As most of you around IAWSKP know, I’m a baker, not really a true food maker. I can cook, but flying solo, the urge rarely strikes. Yet, as the seasons change, I’m usually more inspired to fish out a recipe and get to it. I prefer to make rustic dishes that feed the body and the soul.
This past weekend, I spied an article in Sunset magazine on cooking with spice blends. That article can be found here. The Arabic lamb stew sounded amazing, right up my culinary alley, and shockingly, I had all of the ingredients lying about, minus the lamb. I headed to Taylor’s market on Saturday and got the lamb. Then, I went to work in the garden and time slipped away before I could make the stew. The archangel has been doing a lot of work around Wildlands, helping out with the backyard renovation and I wanted to do something nice for him. This evening, I dropped this lovely ensemble off to him at the cafe:
The recipe from Sunset can be found here. As the article did not provide a ratio for the baharat spice blend, I also googled and used this recipe. I went with the Turkish baharat spice blend as I liked the spice combo best of those offered there.

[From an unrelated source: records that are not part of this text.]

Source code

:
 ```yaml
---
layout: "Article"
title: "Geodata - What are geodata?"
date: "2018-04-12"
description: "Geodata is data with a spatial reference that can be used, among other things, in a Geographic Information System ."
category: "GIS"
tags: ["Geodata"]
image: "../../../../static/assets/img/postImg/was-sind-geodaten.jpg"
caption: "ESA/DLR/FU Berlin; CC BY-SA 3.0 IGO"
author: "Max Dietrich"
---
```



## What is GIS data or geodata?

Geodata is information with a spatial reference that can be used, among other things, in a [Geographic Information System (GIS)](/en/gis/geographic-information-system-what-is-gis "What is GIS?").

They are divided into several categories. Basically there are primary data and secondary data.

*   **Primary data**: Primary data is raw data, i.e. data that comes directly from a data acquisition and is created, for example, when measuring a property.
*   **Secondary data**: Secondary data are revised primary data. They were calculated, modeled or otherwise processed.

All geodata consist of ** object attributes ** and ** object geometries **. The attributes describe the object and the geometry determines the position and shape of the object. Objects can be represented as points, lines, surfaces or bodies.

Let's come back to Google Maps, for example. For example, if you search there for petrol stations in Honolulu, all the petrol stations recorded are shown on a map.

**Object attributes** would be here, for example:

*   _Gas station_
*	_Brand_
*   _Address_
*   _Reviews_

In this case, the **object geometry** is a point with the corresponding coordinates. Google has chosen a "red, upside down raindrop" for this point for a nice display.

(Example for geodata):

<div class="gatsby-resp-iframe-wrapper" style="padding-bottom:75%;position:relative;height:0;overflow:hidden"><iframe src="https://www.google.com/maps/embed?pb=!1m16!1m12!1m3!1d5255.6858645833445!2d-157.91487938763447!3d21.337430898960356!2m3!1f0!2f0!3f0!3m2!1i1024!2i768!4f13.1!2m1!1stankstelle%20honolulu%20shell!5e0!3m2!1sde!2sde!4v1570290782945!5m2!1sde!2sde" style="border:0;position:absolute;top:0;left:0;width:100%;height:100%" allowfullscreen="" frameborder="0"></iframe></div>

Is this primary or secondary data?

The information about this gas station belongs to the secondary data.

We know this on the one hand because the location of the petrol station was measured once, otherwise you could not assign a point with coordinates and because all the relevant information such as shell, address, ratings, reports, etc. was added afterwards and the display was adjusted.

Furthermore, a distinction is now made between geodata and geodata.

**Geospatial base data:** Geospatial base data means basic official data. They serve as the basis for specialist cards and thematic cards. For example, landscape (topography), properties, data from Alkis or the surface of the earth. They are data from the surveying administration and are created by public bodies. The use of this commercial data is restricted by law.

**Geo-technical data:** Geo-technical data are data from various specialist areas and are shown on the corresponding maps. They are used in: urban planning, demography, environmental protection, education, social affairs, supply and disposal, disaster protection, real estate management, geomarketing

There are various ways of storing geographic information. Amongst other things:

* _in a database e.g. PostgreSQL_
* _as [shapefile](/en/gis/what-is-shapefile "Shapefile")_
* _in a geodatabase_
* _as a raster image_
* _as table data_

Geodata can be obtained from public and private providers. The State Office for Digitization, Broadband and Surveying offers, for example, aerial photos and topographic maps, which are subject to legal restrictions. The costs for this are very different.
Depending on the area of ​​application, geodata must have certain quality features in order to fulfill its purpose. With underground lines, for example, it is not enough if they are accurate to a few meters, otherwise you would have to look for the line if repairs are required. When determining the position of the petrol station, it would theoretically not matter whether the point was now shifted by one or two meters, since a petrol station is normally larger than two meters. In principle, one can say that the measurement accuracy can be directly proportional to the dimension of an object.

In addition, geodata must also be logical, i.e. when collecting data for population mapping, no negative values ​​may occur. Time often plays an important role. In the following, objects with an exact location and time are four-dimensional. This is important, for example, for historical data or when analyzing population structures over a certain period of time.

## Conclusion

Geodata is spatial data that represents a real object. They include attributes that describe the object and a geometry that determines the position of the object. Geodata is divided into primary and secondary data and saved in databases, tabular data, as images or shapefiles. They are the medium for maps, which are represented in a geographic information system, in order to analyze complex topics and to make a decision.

I wish you could have smelled the aroma of this dish cooking. WOW. I have witnesses for those of you who may disbelieve that I actually COOKED. Colin and Ally both were party to the scent sensations oozing out of the oven.
It was fairly straight-forward—using the trusty dutch over, I browned the lamb, then set it aside in a bowl to brown the onions in the same pot. For me, the best part of cooking is using the dutch oven and deglazing it. Go ahead and laugh, but anything to get me to make a real meal, right?
Anyway, I added the baharat spice blend, some chicken stock, simmered for an hour, then placed the dutch oven pot into a pre-heated 375F oven for another hour.
I couldn’t locate small/medium-sized Kabocha squash, so I served the stew over steamed cauliflower and russet potatoes. For a topping, I also made a simple mint chutney in the mini-food processor using pineapple sage from the backyard and a few other pantry ingredients:
The only adjustment I’ll make next time will be a reduction in the amount of baharat spice blend. Perhaps I mixed mine a bit too strong—I thought it was good, but others might not like their tongue tingling quite as much. I’m now inspired to host an Indian food night and make this dish along with cauliflower and potato samosas.
Okay, well, hope you’ve all recovered from this post. Who knows, maybe tomorrow I’ll blog about going to yoga or such.